Although the brand-new Oscar for best direction, the best leading actress and the best film with which ‘Nomadland’ won on April 25 have reaffirmed it as the most important film of the 2020-2021 cinematographic courseThis condition is preceded by an endless string of awards received at events such as the Satellite Awards or the Gotham, through unions, and at festivals such as Toronto or Venice.

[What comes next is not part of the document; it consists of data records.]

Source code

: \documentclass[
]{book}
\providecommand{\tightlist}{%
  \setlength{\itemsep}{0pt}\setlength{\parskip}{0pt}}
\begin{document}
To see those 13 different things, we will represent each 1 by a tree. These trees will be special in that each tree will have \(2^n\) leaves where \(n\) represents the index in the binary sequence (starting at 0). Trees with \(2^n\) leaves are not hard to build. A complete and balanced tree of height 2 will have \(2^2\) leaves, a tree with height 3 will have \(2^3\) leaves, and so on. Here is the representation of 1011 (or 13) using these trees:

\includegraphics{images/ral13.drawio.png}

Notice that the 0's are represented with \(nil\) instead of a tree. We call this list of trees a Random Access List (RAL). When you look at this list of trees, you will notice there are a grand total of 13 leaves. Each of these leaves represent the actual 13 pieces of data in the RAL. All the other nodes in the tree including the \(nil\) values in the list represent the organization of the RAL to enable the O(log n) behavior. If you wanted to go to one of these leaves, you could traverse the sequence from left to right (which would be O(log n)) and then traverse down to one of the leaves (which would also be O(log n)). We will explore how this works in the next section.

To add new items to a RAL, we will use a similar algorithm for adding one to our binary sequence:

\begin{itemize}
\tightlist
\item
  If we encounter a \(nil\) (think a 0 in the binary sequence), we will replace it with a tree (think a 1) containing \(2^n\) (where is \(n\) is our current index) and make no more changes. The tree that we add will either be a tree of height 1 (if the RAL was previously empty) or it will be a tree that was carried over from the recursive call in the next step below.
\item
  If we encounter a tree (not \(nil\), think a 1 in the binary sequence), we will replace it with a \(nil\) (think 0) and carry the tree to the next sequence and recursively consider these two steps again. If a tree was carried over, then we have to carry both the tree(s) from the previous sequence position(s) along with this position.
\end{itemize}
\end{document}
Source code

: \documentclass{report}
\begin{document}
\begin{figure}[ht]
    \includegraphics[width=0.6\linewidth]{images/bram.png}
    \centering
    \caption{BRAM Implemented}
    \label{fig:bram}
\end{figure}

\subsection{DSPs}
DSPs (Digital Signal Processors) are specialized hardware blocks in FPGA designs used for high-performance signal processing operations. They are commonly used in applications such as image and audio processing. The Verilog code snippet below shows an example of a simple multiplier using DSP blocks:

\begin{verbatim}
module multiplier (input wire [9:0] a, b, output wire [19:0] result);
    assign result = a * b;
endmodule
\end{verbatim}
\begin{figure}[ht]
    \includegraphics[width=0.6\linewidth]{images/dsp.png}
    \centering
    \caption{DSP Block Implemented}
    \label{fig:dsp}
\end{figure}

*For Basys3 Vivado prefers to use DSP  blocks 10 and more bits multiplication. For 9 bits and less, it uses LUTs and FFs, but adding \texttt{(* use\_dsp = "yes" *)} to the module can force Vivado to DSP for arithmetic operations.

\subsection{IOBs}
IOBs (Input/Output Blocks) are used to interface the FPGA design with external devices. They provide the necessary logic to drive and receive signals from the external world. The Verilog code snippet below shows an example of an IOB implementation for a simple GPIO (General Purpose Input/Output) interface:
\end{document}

But unfortunately – and as far as I’m concerned – all these awards are late in another sample of what could already be a leitmotif of the Hollywood Academy; adding to cases such as, to give a couple of examples, those of Roger Deakins —’Blade Runner 2049’—, Martin Scorsese —’Infiltrados’— or Leonardo DiCaprio —’The Revenant. ‘
In the present case, I am a strong advocate of the idea that the highest recognition of Chloé Zhao It should not have come from the hand of ‘Nomadland’, but three years before, when his wonderful feature film ‘The Rider’ already fell in love with half the world through a simple and beautiful story about a rodeo star unable to ride again.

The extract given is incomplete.